September numbers show a 56% increase in ridership over the same month last year, according to the company’s most recent revenue and ridership report.
Ridership numbers will prove key as the company seeks its first public rating.
Fitch Ratings analyst Seth Lehman said the credit would be evaluated under Fitch’s public finance/infrastructure criteria.
“We’d look at the ability on a standalone basis to be able to support its costs, whether that’s operating or financing costs over the the term of the debt,” Lehman said.
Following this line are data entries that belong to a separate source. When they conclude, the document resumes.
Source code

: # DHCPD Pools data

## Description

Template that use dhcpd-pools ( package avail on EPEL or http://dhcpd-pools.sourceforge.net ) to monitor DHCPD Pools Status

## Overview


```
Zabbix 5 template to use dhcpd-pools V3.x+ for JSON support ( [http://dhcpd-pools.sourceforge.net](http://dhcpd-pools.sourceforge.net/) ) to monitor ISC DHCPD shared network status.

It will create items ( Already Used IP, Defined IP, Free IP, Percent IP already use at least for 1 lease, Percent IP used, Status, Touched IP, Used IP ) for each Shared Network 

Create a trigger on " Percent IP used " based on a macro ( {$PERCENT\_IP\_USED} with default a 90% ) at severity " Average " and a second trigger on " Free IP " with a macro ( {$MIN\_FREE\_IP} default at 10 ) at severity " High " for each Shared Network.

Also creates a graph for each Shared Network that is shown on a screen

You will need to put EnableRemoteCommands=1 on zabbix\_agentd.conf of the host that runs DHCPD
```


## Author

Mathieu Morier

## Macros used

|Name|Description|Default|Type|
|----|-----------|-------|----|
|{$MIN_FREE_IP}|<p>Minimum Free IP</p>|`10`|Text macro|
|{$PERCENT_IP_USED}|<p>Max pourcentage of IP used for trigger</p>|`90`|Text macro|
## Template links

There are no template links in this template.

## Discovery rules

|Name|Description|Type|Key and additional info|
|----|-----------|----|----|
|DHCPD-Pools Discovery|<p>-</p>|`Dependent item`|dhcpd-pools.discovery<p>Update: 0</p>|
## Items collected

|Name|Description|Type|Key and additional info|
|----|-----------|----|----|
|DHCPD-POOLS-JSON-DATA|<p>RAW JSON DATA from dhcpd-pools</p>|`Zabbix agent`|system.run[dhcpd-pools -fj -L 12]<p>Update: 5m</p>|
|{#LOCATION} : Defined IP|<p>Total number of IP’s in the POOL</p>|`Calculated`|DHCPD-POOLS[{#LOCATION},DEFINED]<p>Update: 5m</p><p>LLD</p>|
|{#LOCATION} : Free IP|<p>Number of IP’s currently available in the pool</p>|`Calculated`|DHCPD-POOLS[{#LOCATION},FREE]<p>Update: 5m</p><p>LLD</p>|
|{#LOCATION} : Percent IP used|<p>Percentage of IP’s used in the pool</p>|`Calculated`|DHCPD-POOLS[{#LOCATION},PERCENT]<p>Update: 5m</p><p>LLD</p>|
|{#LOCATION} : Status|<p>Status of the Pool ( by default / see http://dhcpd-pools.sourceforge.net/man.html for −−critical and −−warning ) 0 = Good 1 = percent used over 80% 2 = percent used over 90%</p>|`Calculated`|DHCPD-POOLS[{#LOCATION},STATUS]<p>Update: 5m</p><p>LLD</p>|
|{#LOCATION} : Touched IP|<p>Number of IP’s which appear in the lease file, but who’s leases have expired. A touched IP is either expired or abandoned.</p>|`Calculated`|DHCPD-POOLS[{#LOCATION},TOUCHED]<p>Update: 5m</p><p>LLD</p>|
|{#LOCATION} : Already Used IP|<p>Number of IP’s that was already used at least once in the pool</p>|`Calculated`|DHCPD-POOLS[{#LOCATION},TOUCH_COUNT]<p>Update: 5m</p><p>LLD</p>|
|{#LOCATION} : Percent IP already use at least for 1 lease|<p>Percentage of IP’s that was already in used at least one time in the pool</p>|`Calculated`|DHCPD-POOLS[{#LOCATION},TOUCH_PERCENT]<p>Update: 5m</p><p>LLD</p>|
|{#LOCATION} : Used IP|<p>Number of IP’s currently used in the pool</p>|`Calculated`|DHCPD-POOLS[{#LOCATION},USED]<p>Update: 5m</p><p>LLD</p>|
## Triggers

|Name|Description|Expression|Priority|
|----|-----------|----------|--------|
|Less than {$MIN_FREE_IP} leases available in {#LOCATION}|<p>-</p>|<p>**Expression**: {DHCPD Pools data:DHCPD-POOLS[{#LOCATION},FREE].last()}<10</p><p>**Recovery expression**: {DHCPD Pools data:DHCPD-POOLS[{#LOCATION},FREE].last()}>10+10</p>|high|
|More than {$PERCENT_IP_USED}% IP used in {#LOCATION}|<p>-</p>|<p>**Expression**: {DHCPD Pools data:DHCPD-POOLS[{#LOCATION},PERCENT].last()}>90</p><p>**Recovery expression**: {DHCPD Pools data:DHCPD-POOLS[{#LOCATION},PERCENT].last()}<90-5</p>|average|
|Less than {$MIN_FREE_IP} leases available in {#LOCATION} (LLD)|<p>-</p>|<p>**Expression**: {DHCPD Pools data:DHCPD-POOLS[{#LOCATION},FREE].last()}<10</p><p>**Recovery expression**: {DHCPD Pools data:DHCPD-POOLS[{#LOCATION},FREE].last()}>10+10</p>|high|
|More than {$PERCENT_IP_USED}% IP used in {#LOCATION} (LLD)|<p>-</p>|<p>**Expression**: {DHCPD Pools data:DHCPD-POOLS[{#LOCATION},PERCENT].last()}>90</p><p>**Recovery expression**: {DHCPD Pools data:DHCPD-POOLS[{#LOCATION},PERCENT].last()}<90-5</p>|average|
“Brightline is relatively new and doesn’t have the same long history of maybe some other rail infrastructure enterprises out there, but still it’s no longer in a construction phase, so construction-related risk would no longer be a key area of risk analysis,” he added.
Nuveen holds $2.5 billion, or nearly 75%, of Brightline’s debt, and the credit accounts for five of the top 10 positions in Nuveen’s High Yield Municipal Bond Fund, including its top municipal holding that makes up 2.8% of the fund. Nuveen declined to comment for the story.
Having hit the Orlando benchmark, the company’s growth plans continue. Last week, it launched a request for proposals for a station on Florida’s Treasure Coast and is next eying expansion to Tampa, with stops at the Orange County Convention Center and Disney Springs and its theme parks.
“Now that Orlando is up and running for a month, I’m sure we’ll see a spike in ridership,” Farrington said. “So far, so good.”